▶ _TASK TO COMPLETE_
The entries below should be quoted exactly, with no pictures carried over.
Start of INFORMATION SHOWN
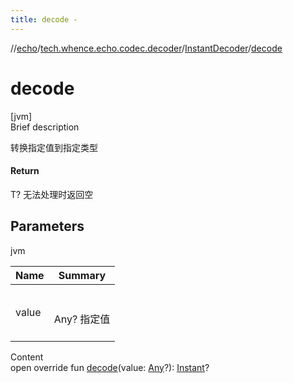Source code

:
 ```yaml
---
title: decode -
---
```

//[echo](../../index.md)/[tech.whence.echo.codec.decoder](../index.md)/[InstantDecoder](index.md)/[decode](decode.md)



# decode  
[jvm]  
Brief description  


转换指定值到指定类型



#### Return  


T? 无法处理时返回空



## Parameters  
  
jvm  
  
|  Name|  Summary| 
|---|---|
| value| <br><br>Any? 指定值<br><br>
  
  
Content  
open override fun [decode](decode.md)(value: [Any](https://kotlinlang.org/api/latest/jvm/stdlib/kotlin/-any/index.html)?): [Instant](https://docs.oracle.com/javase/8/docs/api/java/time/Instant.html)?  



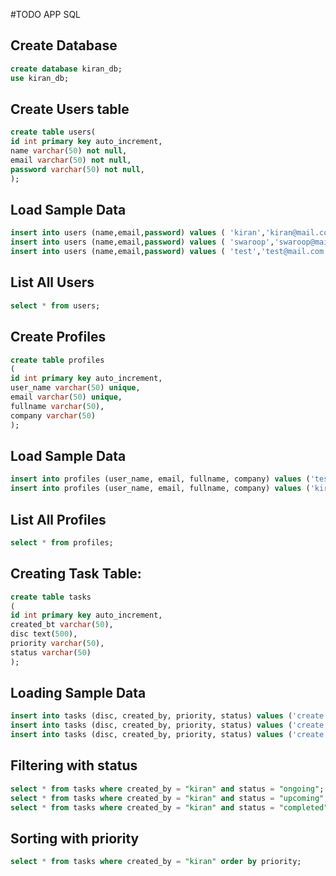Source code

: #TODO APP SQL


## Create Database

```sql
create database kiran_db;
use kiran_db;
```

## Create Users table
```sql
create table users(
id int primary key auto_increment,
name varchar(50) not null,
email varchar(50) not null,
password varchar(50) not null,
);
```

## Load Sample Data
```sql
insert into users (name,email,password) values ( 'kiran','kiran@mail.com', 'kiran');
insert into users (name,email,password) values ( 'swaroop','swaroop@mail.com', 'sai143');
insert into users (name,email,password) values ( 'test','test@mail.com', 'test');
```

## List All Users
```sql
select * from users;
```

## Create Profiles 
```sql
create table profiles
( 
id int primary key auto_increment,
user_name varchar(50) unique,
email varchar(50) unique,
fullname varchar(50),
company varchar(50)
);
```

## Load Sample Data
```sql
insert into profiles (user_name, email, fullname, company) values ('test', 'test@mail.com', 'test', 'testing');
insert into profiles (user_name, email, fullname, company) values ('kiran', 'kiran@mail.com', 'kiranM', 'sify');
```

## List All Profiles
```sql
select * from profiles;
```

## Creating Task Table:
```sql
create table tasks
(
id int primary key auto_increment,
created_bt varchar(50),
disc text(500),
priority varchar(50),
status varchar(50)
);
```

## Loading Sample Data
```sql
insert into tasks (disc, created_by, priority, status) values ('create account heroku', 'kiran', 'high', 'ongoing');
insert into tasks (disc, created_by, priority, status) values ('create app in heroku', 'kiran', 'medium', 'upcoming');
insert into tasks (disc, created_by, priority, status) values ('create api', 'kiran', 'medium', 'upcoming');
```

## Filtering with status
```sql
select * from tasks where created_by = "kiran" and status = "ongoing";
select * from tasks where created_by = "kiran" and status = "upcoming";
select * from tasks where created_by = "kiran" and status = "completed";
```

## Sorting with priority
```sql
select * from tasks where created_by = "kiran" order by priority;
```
End of INFORMATION SHOWN
▶ _EXERCISE RESULT_
Source code

:
 ```yaml
---
title: decode -
---
```

//[echo](../../index.md)/[tech.whence.echo.codec.decoder](../index.md)/[InstantDecoder](index.md)/[decode](decode.md)



# decode  
[jvm]  
Brief description  


转换指定值到指定类型



#### Return  


T? 无法处理时返回空



## Parameters  
  
jvm  
  
|  Name|  Summary| 
|---|---|
| value| <br><br>Any? 指定值<br><br>
  
  
Content  
open override fun [decode](decode.md)(value: [Any](https://kotlinlang.org/api/latest/jvm/stdlib/kotlin/-any/index.html)?): [Instant](https://docs.oracle.com/javase/8/docs/api/java/time/Instant.html)?  



Source code

: #TODO APP SQL


## Create Database

```sql
create database kiran_db;
use kiran_db;
```

## Create Users table
```sql
create table users(
id int primary key auto_increment,
name varchar(50) not null,
email varchar(50) not null,
password varchar(50) not null,
);
```

## Load Sample Data
```sql
insert into users (name,email,password) values ( 'kiran','kiran@mail.com', 'kiran');
insert into users (name,email,password) values ( 'swaroop','swaroop@mail.com', 'sai143');
insert into users (name,email,password) values ( 'test','test@mail.com', 'test');
```

## List All Users
```sql
select * from users;
```

## Create Profiles 
```sql
create table profiles
( 
id int primary key auto_increment,
user_name varchar(50) unique,
email varchar(50) unique,
fullname varchar(50),
company varchar(50)
);
```

## Load Sample Data
```sql
insert into profiles (user_name, email, fullname, company) values ('test', 'test@mail.com', 'test', 'testing');
insert into profiles (user_name, email, fullname, company) values ('kiran', 'kiran@mail.com', 'kiranM', 'sify');
```

## List All Profiles
```sql
select * from profiles;
```

## Creating Task Table:
```sql
create table tasks
(
id int primary key auto_increment,
created_bt varchar(50),
disc text(500),
priority varchar(50),
status varchar(50)
);
```

## Loading Sample Data
```sql
insert into tasks (disc, created_by, priority, status) values ('create account heroku', 'kiran', 'high', 'ongoing');
insert into tasks (disc, created_by, priority, status) values ('create app in heroku', 'kiran', 'medium', 'upcoming');
insert into tasks (disc, created_by, priority, status) values ('create api', 'kiran', 'medium', 'upcoming');
```

## Filtering with status
```sql
select * from tasks where created_by = "kiran" and status = "ongoing";
select * from tasks where created_by = "kiran" and status = "upcoming";
select * from tasks where created_by = "kiran" and status = "completed";
```

## Sorting with priority
```sql
select * from tasks where created_by = "kiran" order by priority;
```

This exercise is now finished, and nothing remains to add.